### TASK TO COMPLETE
Examine each line in the records below for the word "based". Report how many lines contain it, and nothing else.

[Plain-text document sources]
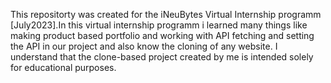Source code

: This repositorty was created for the iNeuBytes Virtual Internship programm [July2023].In this virtual internship programm i learned many things like making product based portfolio and working with API fetching and setting the API in our project and also know the cloning of any website.
I understand that the clone-based project created by me is intended solely for educational purposes.

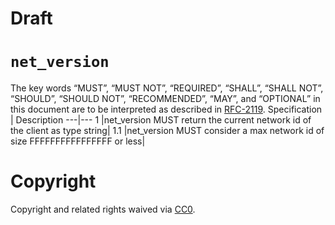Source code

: # Draft
# `net_version`
The key words “MUST”, “MUST NOT”, “REQUIRED”, “SHALL”, “SHALL NOT”, “SHOULD”, “SHOULD NOT”, “RECOMMENDED”, “MAY”, and “OPTIONAL” in this document are to be interpreted as described in [RFC-2119](https://www.ietf.org/rfc/rfc2119.txt).
Specification | Description 
---|---
1 |net_version MUST return the current network id of the client as type string|
1.1 |net_version MUST consider a max network id of size FFFFFFFFFFFFFFFF or less|

# Copyright
Copyright and related rights waived via [CC0](https://creativecommons.org/publicdomain/zero/1.0/).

### SOLUTION TO THE PROBLEM
2